First of all, let me apologize for cobbling onto a great title… Sorry Stella and your maker. But I can’t think of a more clear way to put this. When I began writing solely for the love of it, every time I opened the file for the novel I was working on, my heart would flutter just a little in anticipation of the pure joy of the writing process.
Then came contracts (a good thing!). And publisher expectations for books in the same genre (which makes business sense in all sorts of ways, but sometimes makes a writer orphan a great book idea in the process). And deadlines. And copy edits slammed against those deadlines. (For those of you who aren’t writers, there is a long process of shuttling a manuscript back and forth between editors and writers after the initial deadline… all with deadlines of their own.) And promotion. Please don’t take this as complaining. It’s a simple statement of fact. I’m thrilled to have been lucky enough to be in this position, believe me. Writing is, and always will be a passion for me.
Somewhere in the past ten years that little zing I got when opening a file to work on a manuscript became muted. I still loved the writing process, and yet that thrill of anticipation was… not missing, more like quieted.
After SLEEP NO MORE, I wasn’t under any contractual obligations.

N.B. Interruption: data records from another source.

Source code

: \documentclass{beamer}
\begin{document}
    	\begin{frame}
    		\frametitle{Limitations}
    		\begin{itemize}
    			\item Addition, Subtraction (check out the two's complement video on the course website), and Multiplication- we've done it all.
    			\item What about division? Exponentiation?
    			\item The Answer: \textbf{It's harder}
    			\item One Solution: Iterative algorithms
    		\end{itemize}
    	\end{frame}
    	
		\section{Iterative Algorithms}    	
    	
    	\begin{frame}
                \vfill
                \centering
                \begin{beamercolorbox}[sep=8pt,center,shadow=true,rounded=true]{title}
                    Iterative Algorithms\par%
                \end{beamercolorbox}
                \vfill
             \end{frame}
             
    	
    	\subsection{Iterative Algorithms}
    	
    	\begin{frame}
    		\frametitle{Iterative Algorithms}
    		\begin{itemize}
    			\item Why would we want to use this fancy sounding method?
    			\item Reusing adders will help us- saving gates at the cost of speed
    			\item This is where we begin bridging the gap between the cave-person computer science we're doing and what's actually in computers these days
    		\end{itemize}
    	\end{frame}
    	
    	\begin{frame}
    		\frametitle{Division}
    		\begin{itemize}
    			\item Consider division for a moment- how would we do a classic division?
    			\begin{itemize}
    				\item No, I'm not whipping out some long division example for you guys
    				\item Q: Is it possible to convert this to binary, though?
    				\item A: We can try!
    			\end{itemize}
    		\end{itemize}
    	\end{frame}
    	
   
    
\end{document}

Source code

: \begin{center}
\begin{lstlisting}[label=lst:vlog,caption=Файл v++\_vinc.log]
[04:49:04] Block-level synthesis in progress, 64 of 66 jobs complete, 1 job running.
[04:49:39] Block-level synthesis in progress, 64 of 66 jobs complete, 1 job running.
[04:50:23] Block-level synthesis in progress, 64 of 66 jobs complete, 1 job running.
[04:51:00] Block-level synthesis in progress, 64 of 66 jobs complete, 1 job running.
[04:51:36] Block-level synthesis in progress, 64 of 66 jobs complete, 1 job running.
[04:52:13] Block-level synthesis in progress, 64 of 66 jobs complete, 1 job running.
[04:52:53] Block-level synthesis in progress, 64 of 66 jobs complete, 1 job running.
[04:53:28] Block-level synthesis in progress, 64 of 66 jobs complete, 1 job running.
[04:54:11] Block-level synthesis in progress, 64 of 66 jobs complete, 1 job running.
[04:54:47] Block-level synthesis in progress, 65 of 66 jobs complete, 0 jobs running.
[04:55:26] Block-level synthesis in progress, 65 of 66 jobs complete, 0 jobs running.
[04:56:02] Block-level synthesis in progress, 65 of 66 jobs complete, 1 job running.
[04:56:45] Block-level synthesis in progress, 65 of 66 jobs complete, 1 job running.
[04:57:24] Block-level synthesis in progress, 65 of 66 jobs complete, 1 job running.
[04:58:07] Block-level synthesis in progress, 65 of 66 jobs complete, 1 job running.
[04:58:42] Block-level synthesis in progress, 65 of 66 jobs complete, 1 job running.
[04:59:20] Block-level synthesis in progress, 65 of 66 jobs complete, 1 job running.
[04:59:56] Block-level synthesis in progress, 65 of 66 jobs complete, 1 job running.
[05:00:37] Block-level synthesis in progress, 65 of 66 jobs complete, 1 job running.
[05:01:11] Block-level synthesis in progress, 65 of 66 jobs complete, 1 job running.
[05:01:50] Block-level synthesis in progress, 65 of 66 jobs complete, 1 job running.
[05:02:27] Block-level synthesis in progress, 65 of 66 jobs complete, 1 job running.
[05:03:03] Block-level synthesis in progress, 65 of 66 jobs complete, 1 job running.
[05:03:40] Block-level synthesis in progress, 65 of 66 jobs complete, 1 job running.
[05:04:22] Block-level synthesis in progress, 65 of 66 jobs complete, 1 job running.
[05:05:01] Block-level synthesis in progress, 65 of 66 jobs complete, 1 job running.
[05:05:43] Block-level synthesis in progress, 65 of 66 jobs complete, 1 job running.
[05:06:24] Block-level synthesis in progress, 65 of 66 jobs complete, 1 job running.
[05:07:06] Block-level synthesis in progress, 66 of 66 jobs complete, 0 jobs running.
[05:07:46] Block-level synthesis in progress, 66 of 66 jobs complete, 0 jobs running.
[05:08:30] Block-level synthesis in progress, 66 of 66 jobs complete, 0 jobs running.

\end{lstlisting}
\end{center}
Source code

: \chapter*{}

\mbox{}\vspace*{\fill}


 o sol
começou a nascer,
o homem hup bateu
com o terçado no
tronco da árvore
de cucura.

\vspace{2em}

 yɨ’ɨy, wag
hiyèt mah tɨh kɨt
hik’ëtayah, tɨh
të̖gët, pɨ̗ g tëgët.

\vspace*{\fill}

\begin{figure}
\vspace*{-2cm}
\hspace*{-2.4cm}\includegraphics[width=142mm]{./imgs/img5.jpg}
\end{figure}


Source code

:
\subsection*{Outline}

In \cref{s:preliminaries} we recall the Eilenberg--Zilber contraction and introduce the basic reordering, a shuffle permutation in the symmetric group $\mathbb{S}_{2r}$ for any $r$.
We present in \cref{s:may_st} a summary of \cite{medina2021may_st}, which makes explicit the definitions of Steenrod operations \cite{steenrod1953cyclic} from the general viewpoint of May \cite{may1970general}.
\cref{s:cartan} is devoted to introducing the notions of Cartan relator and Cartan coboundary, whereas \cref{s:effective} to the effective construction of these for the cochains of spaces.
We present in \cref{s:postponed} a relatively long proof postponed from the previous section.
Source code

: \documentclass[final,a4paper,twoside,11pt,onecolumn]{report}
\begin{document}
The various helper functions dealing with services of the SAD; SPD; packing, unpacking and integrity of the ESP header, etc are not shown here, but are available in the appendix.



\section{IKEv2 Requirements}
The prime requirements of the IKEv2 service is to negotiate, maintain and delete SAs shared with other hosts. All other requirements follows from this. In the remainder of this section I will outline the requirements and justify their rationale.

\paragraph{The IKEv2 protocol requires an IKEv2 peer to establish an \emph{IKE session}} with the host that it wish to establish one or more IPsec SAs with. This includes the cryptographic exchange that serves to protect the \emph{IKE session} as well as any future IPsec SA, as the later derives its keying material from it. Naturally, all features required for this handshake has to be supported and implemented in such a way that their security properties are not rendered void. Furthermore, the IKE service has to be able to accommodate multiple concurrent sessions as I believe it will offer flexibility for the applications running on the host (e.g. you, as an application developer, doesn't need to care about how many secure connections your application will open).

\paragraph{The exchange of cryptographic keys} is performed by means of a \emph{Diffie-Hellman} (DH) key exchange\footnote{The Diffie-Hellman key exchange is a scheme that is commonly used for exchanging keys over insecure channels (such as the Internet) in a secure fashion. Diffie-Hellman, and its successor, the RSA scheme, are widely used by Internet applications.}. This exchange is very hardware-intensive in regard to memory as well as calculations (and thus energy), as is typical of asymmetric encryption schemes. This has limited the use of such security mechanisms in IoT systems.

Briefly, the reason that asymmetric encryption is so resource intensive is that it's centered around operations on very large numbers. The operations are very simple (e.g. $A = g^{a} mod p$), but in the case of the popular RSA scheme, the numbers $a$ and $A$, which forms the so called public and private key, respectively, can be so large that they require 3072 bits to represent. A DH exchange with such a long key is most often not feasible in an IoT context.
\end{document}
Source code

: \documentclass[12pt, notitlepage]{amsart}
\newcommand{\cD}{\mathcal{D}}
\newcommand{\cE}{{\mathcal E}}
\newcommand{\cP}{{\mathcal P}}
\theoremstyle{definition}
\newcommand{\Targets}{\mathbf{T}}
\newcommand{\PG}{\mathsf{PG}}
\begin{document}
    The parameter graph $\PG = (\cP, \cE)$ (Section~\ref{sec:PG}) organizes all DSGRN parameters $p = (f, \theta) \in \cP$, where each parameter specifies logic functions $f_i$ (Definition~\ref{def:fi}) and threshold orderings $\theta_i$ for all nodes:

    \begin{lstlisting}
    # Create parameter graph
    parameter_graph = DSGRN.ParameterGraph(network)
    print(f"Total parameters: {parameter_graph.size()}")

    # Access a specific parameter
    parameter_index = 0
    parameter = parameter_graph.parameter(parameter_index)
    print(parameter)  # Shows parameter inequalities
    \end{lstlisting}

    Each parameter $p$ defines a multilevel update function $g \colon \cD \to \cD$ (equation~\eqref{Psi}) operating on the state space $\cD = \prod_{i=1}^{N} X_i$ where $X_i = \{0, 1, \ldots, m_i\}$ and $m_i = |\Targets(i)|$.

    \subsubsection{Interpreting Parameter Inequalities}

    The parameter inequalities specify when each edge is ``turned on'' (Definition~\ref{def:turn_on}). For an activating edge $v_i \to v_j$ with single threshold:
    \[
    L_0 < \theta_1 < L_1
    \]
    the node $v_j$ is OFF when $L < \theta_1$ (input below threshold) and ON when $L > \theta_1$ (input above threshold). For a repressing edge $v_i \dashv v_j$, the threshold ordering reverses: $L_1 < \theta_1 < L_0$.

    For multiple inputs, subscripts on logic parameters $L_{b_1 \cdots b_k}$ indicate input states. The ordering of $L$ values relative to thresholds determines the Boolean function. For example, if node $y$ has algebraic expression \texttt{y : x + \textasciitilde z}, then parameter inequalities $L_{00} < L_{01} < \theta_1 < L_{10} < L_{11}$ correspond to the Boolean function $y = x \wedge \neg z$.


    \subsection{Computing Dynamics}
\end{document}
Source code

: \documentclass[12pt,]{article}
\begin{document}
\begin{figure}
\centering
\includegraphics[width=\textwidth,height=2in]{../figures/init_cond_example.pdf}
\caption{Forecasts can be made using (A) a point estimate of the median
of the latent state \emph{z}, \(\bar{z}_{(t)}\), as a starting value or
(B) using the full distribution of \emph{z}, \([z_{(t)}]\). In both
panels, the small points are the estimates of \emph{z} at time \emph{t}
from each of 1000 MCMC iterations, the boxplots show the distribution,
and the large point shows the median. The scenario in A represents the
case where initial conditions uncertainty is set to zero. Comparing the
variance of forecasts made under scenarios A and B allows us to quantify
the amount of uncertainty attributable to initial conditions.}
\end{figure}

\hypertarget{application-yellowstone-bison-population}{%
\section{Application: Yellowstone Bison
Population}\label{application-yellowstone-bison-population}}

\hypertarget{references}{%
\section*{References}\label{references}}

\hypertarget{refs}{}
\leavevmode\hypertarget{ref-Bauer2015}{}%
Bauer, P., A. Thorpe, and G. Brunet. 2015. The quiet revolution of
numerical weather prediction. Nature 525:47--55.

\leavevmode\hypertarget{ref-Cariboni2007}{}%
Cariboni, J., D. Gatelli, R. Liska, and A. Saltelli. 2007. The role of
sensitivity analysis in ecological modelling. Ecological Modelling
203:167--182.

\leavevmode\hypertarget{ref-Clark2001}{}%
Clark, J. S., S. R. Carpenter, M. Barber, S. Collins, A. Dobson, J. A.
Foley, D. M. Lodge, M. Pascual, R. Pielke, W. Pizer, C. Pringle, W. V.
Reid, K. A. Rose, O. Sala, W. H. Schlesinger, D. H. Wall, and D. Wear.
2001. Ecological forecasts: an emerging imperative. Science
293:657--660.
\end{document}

The world was my oyster (as far as I can discover, a version of this saying was first recorded in Wm. Shakespeare’s work, go figure). I could write whatever kind of book I wanted to. But — yes, there’s always a but — I felt I needed to deliver something similar to build on my readership. What direction did I want to take? Women’s fiction? Suspense? There’s a downside to the freedom to do whatever you want — you have to make a decision. And it turned out it’s not as easy as I’d anticipated.
I had a story idea. It could swing either way. I started writing it as suspense. After about seven months of struggling with it, I decided the suspense aspect just wasn’t coming together. So I went back and tried re-writing to make it work. It didn’t. Then I decided these characters and their problems were much better suited for women’s fiction. I went back and rewrote again. Closer. Still too much of a mash-up. I’d been working on this book for a year and still didn’t have it. I needed distance.
Meanwhile, a character had been playing in my head, telling me her story in her own very unique voice. Not women’s fiction. Not suspense. Not like anything I’d ever written. A child narrator. A 1960s setting. Publishing fiction is precarious at the moment — dare I take the risk? Then I remembered the world was my oyster. Doesn’t happen every day. Given this opportunity, I decided to seize it.
WHISTING PAST THE GRAVEYARD was born. After discussions with my agent regarding the dangers of using first person, single point of view from a nine-year-old girl, I decided that was still how this story must be told. Dangerous? Yes, absolutely (industry wise). And yet, I’d tried it other ways and always ended up going back to my original approach.
This book is told by nine year old Starla, in her own words… as a nine year old. Not from her adult perspective years later as many child narrated stories are told (think TO KILL A MOCKINGBIRD). Starla was speaking as a child (think ADVENTURES OF HUCKLEBERRY FINN), from her child’s perspective as she grapples with her own family issues and tries to understand the wider world. It’s a coming of age story, and yet Starla isn’t the only person who comes into her own. After running away from home, she’s aided by Eula, a black woman suffering from heartbreak and abuse. Together they bridge each other’s weaknesses, survive in a world in which neither of them have available to them today’s protections.
This book recently sold to Gallery Books / Simon and Schuster in a pre-empt (a very good thing). It isn’t finished yet, but I don’t dread of my upcoming deadline. Each and every time I open this file to work, I get that little skip in my heart, that thrum of anticipation. Giving over to this book, with no promise of publication, is how Susan got her groove back.